State Strategic Plan Recognizes Importance of Ports to NJ’s Economy
September 12th, 2012 by Tim Evans
This New York Times article reminds us once again of the importance of ports to New Jersey’s economy, both the Port of Newark/Elizabeth in the north (which accounts for the bulk of the total traffic of the more broadly-defined Port of New York/New Jersey, the nation’s third-busiest (pdf) ) and the smaller Delaware River ports in and around Philadelphia in the south.
Ports – constrained as they are to be located in specific places, namely at the water’s edge in natural harbors – have land-use needs that are not easily displaced to other locations: staging areas for loading and unloading of ships, rail storage yards, rail/truck transloading facilities, short-term warehousing. In many cases, expanding a port necessarily means building on land that is immediately adjacent to the existing facility. These ties to specific geographic locations distinguish port-related businesses from most other types of commercial development, especially office functions that can more or less be located anywhere. An expanding port doesn’t just need new land – it needs specific parcels of new land.
To its credit, the New Jersey State Strategic Plan (pdf), which articulates a vision for future physical and economic development in the state, makes repeated references to the ports and their attendant goods-distribution functions. In its section on page 9 on “Prosperous Industry Clusters,” the plan rattles off some statistics about New Jersey’s goods movement sector:
Transportation, Warehousing & Logistics – New Jersey moves the goods and services for the world and has:
- 23,000+ establishments involved in transportation, logistics and distribution
- The highest density of railroads in the nation
- More than 585 million square feet of warehousing space
- Close proximity to the national market with extensive warehousing and distribution capabilities providing access to the world
- Major port facilities in Newark and Elizabeth, and on the Delaware River, in Camden, Gloucester and Salem; more than 620 million tons of freight—valued at over $850 billion—moves through State ports annually
- 2 major international airports (Newark-Liberty and Atlantic City)

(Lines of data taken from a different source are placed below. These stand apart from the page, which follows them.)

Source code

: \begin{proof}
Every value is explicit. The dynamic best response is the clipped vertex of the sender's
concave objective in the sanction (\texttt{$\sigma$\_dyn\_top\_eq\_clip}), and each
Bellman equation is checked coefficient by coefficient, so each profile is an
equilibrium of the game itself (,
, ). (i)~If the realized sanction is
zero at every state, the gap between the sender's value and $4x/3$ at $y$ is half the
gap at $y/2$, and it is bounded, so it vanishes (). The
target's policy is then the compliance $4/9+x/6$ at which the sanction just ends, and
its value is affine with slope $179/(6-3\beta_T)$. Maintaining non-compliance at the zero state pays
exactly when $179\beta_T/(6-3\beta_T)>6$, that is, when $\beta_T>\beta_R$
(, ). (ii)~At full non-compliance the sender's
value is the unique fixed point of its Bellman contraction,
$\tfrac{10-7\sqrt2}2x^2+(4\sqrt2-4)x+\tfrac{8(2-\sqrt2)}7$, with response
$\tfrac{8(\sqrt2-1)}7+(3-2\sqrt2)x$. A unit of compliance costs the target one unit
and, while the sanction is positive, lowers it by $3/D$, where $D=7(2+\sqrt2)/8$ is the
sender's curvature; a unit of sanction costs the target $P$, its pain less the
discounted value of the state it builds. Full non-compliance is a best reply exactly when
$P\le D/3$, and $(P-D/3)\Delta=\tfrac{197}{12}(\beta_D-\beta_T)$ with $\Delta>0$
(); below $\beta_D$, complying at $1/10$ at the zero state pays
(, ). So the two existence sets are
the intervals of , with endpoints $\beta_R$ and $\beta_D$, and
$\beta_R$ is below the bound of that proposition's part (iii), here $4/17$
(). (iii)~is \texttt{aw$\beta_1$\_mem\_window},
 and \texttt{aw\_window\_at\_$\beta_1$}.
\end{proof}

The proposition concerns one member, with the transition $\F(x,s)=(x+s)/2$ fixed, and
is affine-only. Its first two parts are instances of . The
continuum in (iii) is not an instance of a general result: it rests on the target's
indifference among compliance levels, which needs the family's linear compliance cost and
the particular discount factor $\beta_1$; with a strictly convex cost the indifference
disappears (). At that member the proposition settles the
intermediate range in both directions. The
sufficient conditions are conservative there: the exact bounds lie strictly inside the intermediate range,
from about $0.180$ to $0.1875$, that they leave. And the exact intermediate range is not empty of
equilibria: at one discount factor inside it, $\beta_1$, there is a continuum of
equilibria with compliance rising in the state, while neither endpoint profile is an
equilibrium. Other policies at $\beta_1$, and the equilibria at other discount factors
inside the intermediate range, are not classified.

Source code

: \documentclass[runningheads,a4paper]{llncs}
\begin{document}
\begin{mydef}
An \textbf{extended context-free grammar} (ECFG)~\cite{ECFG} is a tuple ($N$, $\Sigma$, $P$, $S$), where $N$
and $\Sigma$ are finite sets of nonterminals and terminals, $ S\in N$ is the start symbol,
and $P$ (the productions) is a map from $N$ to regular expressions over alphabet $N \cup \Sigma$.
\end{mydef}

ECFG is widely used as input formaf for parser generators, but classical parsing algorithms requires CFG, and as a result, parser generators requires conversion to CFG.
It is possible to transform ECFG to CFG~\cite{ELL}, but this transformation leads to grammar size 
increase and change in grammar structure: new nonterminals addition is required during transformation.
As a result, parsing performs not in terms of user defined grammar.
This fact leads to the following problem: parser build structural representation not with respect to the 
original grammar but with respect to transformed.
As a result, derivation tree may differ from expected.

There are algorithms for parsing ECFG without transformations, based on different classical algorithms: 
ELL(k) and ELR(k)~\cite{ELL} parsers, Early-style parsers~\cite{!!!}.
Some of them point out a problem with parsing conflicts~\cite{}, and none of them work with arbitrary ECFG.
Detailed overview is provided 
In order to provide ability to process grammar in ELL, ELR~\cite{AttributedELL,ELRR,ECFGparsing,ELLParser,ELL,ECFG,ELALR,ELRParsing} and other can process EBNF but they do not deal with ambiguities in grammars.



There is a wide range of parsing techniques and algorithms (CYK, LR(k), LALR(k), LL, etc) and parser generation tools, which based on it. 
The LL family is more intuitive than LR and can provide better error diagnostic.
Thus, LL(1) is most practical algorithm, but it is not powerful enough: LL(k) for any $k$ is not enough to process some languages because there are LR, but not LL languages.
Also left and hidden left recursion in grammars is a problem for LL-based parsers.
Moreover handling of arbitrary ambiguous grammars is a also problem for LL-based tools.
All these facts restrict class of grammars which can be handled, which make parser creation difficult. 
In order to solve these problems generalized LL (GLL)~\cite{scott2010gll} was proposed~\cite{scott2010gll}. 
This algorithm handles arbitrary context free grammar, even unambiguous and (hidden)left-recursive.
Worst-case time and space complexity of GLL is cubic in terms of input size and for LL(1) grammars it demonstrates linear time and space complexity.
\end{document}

- 3 major interstate highways, 38,000+ miles of roadways and a highway system that connects ports of entry to intra- and inter-state markets
The ports and the goods distribution industry make appearances in the plan’s recommendations section, too, with ports being cited (on p. 22) as being among the preferred locations for fostering “Priority Industry Clusters” in the future; with a reference on p. 23 to an investment in “the redevelopment of the Port of Paulsboro to enable build-to-suit manufacturing and supply chain facilities that could complement other advanced manufacturing sectors like green energy;” with a call on p. 25 for the Office of Planning Advocacy to “… advocate for legislation that expands protections for farming and port industries;” and with a specific recommendation on p. 27 that ports be among the classes of places designated as “Priority Growth Investment Areas” by the plan and targeted for active facilitation of growth.
The State Strategic Plan and the agency charged with implementing it, the Office of Planning Advocacy, seem well aware of the importance of the ports and the goods movement industry to New Jersey’s economy, and are presumably cognizant of those industries’ unique land-use needs. Hopefully, this awareness will avert any future examples of port-adjacent land being redeveloped for non-port uses, as happened in the late 1990s with the construction of the Jersey Gardens mall near the port in Elizabeth. While the mall served a laudable purpose – giving a much-needed boost to the tax base of a struggling city – it did so on a piece of land for which it may not have been the optimal use. Malls, like offices, can be built on any parcel of land big enough to accommodate their footprints. A port, however, cannot pick up and move inland.